:: Source material
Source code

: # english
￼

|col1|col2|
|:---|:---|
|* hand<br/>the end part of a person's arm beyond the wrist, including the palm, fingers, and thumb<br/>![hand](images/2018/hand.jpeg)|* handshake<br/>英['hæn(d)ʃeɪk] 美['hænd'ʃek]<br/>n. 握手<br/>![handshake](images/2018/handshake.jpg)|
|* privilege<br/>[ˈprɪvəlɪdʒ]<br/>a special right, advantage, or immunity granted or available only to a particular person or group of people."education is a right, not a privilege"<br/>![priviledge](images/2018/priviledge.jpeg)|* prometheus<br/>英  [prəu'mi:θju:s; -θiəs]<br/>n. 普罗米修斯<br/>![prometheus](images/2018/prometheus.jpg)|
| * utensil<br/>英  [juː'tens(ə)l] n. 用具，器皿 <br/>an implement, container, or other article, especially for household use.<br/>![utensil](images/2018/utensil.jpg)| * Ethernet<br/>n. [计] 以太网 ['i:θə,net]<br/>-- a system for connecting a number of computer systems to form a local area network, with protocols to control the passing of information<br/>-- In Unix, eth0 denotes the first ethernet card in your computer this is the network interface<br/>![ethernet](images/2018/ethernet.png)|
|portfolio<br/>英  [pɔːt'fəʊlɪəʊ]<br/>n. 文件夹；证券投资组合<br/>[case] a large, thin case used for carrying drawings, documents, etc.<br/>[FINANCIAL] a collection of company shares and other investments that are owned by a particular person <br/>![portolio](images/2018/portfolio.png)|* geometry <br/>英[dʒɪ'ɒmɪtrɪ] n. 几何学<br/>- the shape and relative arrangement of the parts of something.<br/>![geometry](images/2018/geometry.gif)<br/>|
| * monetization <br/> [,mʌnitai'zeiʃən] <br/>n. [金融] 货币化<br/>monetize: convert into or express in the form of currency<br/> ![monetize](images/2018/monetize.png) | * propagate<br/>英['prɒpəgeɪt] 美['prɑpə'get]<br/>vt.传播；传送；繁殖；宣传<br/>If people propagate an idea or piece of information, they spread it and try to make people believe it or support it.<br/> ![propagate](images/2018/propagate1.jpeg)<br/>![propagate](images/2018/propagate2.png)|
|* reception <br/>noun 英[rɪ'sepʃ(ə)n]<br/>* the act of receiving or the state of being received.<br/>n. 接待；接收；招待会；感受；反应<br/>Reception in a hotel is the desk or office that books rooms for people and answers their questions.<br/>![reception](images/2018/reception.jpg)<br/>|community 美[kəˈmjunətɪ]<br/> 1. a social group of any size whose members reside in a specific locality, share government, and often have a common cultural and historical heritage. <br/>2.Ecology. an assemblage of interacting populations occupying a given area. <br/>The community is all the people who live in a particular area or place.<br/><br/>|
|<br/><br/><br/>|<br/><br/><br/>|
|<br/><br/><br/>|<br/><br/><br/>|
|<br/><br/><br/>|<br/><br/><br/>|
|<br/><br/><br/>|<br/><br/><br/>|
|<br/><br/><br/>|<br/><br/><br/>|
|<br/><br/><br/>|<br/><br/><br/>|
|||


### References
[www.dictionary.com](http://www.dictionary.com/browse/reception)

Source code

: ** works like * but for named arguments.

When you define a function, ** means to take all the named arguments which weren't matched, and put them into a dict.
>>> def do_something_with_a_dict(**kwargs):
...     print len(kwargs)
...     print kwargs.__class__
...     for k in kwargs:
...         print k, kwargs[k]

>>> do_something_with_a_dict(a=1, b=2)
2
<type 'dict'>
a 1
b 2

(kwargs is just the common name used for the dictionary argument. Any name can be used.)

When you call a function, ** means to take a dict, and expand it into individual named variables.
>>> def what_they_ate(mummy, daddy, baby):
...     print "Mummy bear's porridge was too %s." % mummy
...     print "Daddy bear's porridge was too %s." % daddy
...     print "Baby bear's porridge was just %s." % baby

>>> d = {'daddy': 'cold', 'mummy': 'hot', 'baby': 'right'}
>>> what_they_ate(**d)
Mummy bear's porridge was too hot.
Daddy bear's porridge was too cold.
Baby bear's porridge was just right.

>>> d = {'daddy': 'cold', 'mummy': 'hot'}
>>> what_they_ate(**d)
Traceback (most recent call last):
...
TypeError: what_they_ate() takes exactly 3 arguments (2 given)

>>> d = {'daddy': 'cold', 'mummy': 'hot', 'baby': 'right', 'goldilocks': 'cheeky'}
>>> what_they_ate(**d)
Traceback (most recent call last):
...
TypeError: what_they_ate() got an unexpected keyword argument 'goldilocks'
::::
Task requirements: Nothing should be returned except the lines from the one containing "(kwargs is just" through the last line of the data, each restated word for word.

Output for this task:
(kwargs is just the common name used for the dictionary argument. Any name can be used.)

When you call a function, ** means to take a dict, and expand it into individual named variables.
>>> def what_they_ate(mummy, daddy, baby):
...     print "Mummy bear's porridge was too %s." % mummy
...     print "Daddy bear's porridge was too %s." % daddy
...     print "Baby bear's porridge was just %s." % baby

>>> d = {'daddy': 'cold', 'mummy': 'hot', 'baby': 'right'}
>>> what_they_ate(**d)
Mummy bear's porridge was too hot.
Daddy bear's porridge was too cold.
Baby bear's porridge was just right.

>>> d = {'daddy': 'cold', 'mummy': 'hot'}
>>> what_they_ate(**d)
Traceback (most recent call last):
...
TypeError: what_they_ate() takes exactly 3 arguments (2 given)

>>> d = {'daddy': 'cold', 'mummy': 'hot', 'baby': 'right', 'goldilocks': 'cheeky'}
>>> what_they_ate(**d)
Traceback (most recent call last):
...
TypeError: what_they_ate() got an unexpected keyword argument 'goldilocks'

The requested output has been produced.